トップダウンの改革は、おそらく現場のリアリティーを切り捨てることで成立するのは仕方ないとは思うのですが、現場はますます混乱するだろうなと思います。
特に児童相談所と区市町との役割分担については、大混乱が必至です。
現場の最前線にいる兵士から言わせてもらえれば、児童相談所が強制的に介入しなくてはいけない案件はそんなに多くはないです。そういう案件はそれなりに集中的な対応が必要になりますが、そんなに続くものではありません。
児童相談所にいろんな案件が次から次にやってきて、てんやわんやになっていることの方が問題なのだと思います。

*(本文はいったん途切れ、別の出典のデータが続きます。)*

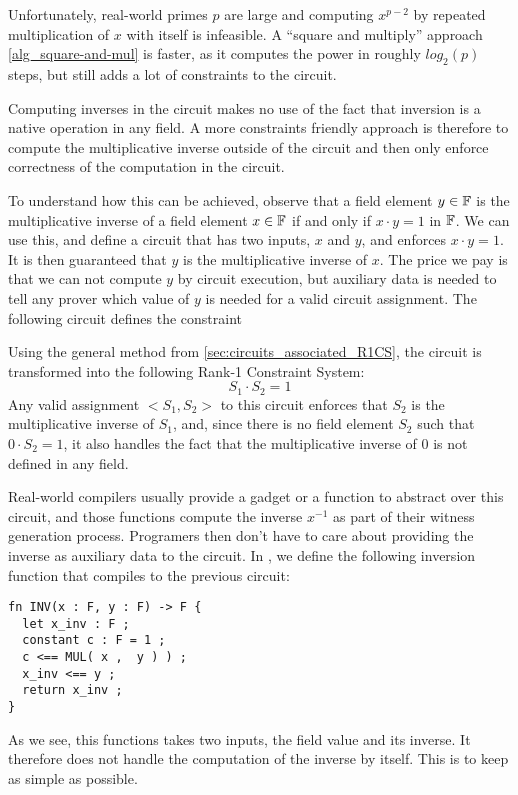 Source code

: Unfortunately, real-world primes $p$ are large and computing $x^{p-2}$ by repeated multiplication of $x$ with itself is infeasible. A ``square and multiply'' approach \ref{alg_square-and-mul} is faster, as it computes the power in roughly $log_2(p)$ steps, but still adds a lot of constraints to the circuit. 

Computing inverses in the circuit makes no use of the fact that inversion is a native operation in any field. A more constraints friendly approach is therefore to compute the multiplicative inverse outside of the circuit and then only enforce correctness of the computation in the circuit. 

To understand how this can be achieved, observe that a field element $y\in \mathbb{F}$ is the multiplicative inverse of a field element $x\in \mathbb{F}$ if and only if $x\cdot y =1$ in $\mathbb{F}$. We can use this, and define a circuit that has two inputs, $x$ and $y$, and enforces $x\cdot y =1$. It is then guaranteed that $y$ is the multiplicative inverse of $x$. The price we pay is that we can not compute $y$ by circuit execution, but auxiliary data is needed to tell any prover which value of $y$ is needed for a valid circuit assignment.  The following circuit defines the constraint
\begin{center}
\label{circ:inversion}
\end{center}
Using the general method from \ref{sec:circuits_associated_R1CS}, the circuit is transformed into the following Rank-1 Constraint System:
\begin{equation}
S_1 \cdot S_2 = 1
\end{equation}
Any valid assignment $<S_1,S_2>$ to this circuit enforces that $S_2$ is the multiplicative inverse of $S_1$, and, since there is no field element $S_2$ such that $0\cdot S_2=1$, it also handles the fact that the multiplicative inverse of $0$ is not defined in any field. 

Real-world compilers usually provide a gadget or a function to abstract over this circuit, and those functions compute the inverse $x^{-1}$ as part of their witness generation process. Programers then don't have to care about providing the inverse as auxiliary data to the circuit. In , we define the following inversion function that compiles to the previous circuit:
\begin{lstlisting}
fn INV(x : F, y : F) -> F {
  let x_inv : F ;
  constant c : F = 1 ;
  c <== MUL( x ,  y ) ) ;
  x_inv <== y ;
  return x_inv ;
}
\end{lstlisting}
As we see, this functions takes two inputs, the field value and its inverse. It therefore does not handle the computation of the inverse by itself. This is to keep  as simple as possible. 

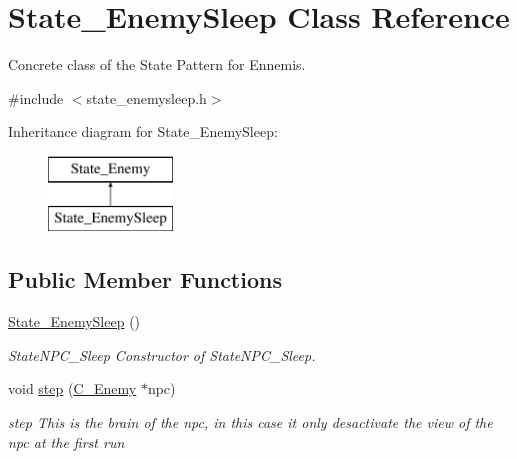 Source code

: \hypertarget{class_state___enemy_sleep}{}\section{State\+\_\+\+Enemy\+Sleep Class Reference}
\label{class_state___enemy_sleep}


Concrete class of the State Pattern for Ennemis.  




{\ttfamily \#include $<$state\+\_\+enemysleep.\+h$>$}

Inheritance diagram for State\+\_\+\+Enemy\+Sleep\+:\begin{figure}[H]
\begin{center}
\leavevmode
\includegraphics[height=2.000000cm]{class_state___enemy_sleep}
\end{center}
\end{figure}
\subsection*{Public Member Functions}
\begin{DoxyCompactItemize}
\item 
\hypertarget{class_state___enemy_sleep_a755491551ed704281d6274f3b34a9cb2}{}\hyperlink{class_state___enemy_sleep_a755491551ed704281d6274f3b34a9cb2}{State\+\_\+\+Enemy\+Sleep} ()\label{class_state___enemy_sleep_a755491551ed704281d6274f3b34a9cb2}

\begin{DoxyCompactList}\small\item\em State\+N\+P\+C\+\_\+\+Sleep Constructor of State\+N\+P\+C\+\_\+\+Sleep. \end{DoxyCompactList}\item 
void \hyperlink{class_state___enemy_sleep_a134ca6bac69362eb3ae7884415e7b8f3}{step} (\hyperlink{class_c___enemy}{C\+\_\+\+Enemy} $\ast$npc)
\begin{DoxyCompactList}\small\item\em step This is the brain of the npc, in this case it only desactivate the view of the npc at the first run \end{DoxyCompactList}\end{DoxyCompactItemize}


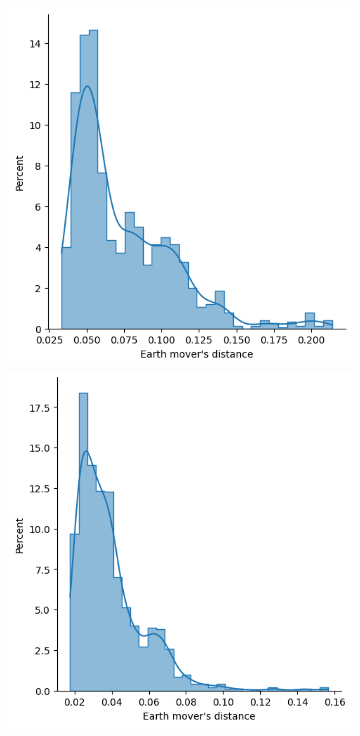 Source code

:         \begin{figure}[htb]
          \centering
          \begin{subfigure}[t]{\textwidth+20pt\relax}
            \includegraphics[width=\dimexpr\linewidth-20pt\relax]{figures/dropcon/all_emds.png}
            \includegraphics[width=\dimexpr\linewidth-20pt\relax]{figures/dropout/all_emds.png}

\end{subfigure}
\end{figure}

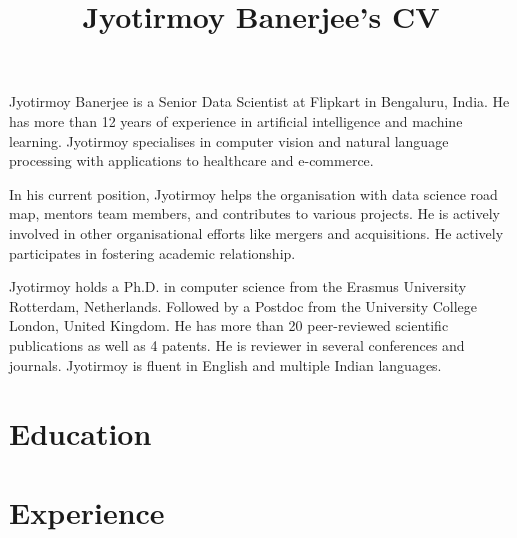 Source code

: \documentclass[a4paper,online]{adcv}
\title{Jyotirmoy Banerjee’s CV}
\begin{document}
Jyotirmoy Banerjee is a Senior Data Scientist at Flipkart in Bengaluru, India. He has more than 12 years of experience in artificial intelligence and machine learning.
Jyotirmoy specialises in computer vision and natural language processing with applications to healthcare and e-commerce.

In his current position, Jyotirmoy helps the organisation with data science road map, mentors team members, and contributes to various projects. 
He is actively involved in other organisational efforts like mergers and acquisitions. He actively participates in fostering academic relationship.

Jyotirmoy holds a Ph.D. in computer science from the Erasmus University Rotterdam, Netherlands. Followed by a Postdoc from the University College London, United Kingdom. He has more than 20 peer-reviewed scientific publications as well as 4 patents. He is reviewer in several conferences and journals.
Jyotirmoy is fluent in English and multiple Indian languages.

\section{Education}

\begin{adcvtabletwo}
\end{adcvtabletwo}


\section{Experience}
\end{document}
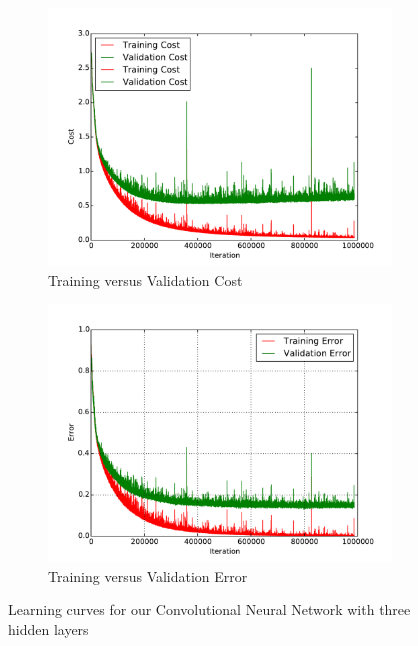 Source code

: \begin{figure}
	\centering
	\begin{subfigure}[b]{0.45\linewidth}
		\centering
		\includegraphics[width=\linewidth]{images/3/train_val_cost.pdf}
		\caption{Training versus Validation Cost}
	\end{subfigure}
	\hfill
	\begin{subfigure}[b]{0.45\linewidth}
		\centering
		\includegraphics[width=\linewidth]{images/3/train_val_error.pdf}
		\caption{Training versus Validation Error}
	\end{subfigure}
	\caption{Learning curves for our Convolutional Neural Network with three hidden layers }
	\label{cnn_plot}
\end{figure}
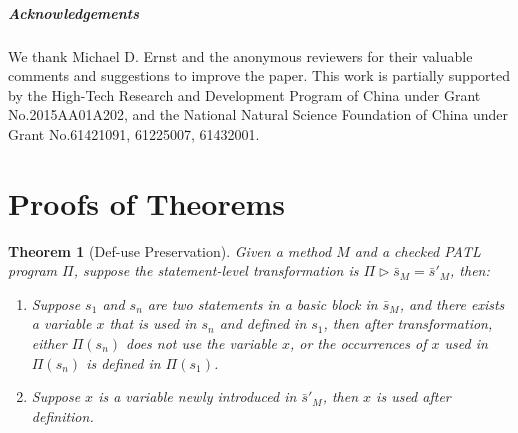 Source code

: \documentclass[letterpaper, USenglish]{lipics-v2016}
\newcommand{\PATL}{PATL\xspace}
\theoremstyle{plain}
\begin{document}
\subparagraph*{Acknowledgements}

We thank Michael D. Ernst and the anonymous reviewers for their valuable comments and suggestions to improve the paper. This work is partially supported by the High-Tech Research and Development Program of China under Grant No.2015AA01A202, and the National Natural Science Foundation of China under Grant No.61421091, 61225007, 61432001.



%
{}



\newpage
\appendix

\newtheorem*{thm}{Theorem}
\newtheorem*{prop}{Property}

\section{Proofs of Theorems}

\begin{thm}[Def-use Preservation] Given a method $M$ and a checked \PATL program $\Pi$, suppose the statement-level transformation is $\Pi\triangleright \bar{s}_M=\bar{s}'_{M}$, then:
  \begin{enumerate}
    \item Suppose $s_1$ and $s_n$ are two statements in a basic block in $\bar{s}_M$, and there exists a variable $x$ that is used in $s_n$ and defined in $s_1$, then after transformation, either $\Pi(s_n)$ does not use the variable $x$, or the occurrences of $x$ used in $\Pi(s_n)$ is defined in $\Pi(s_1)$. 
    \item Suppose $x$ is a variable newly introduced in $\bar{s}'_M$, then $x$ is used after definition.
  \end{enumerate}
\end{thm}
\end{document}
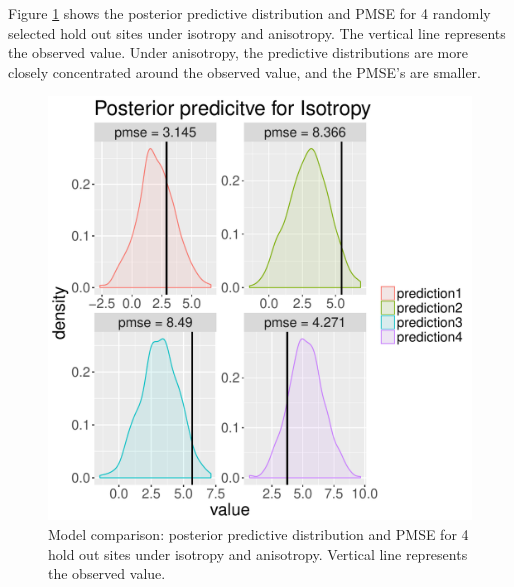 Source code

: \documentclass[12pt,twoside]{dukestatscithesis}
\theoremstyle{definition}
\theoremstyle{definition}
\theoremstyle{definition}
\theoremstyle{remark}
\begin{document}
Figure \ref{fig:CRPS} shows the posterior predictive distribution and
PMSE for 4 randomly selected hold out sites under isotropy and
anisotropy. The vertical line represents the observed value. Under
anisotropy, the predictive distributions are more closely concentrated
around the observed value, and the PMSE's are smaller.
\begin{figure}
\includegraphics[scale=0.7]{figure/crps_Iso} \caption{Model comparison: posterior predictive distribution and PMSE for 4 hold out sites under isotropy and anisotropy. Vertical line represents the observed value.}\label{fig:CRPS}
\end{figure}
\end{document}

新生児から18歳直前の子どもたちまでのあらゆる相談に乗るということは基本的には変わっておらず、その後も区市町や学校からは「この子どもを家庭で生活させていて大丈夫なのか」という不安に対応し、児童養護施設からは「子どもに会いに来てほしい」と言われ、所内からは「書類が整っていない」などと追いまくられる。こういうことをやりながら、新規案件が次から次に遅いかかってくるというのが現実なのです。
おそらく今回のような改革を実行した場合、児童相談所と区市町の関係はますます悪化し、お互いの仕事を明確化するための書類が増えていく。そして、現場はますます不機嫌になっていくのだろうと思います。
現場の最前線としては、児童相談所だろうが、区市町だろうが、一人の子どもとその家庭が少しでも安心して過ごすことができるようにタッグを組んで、協力するしかないんです。
現場の兵士が勇気と専門性を持って、一人の子どもとその家庭と向き合い、何かよいことが起こるためにさまざまな働きかけをすることができる。こういうことができるような環境整備をしてほしいです。
兵士を心身ともに拘束し、動きづらくなるシステムは本当に勘弁してほしいと思います。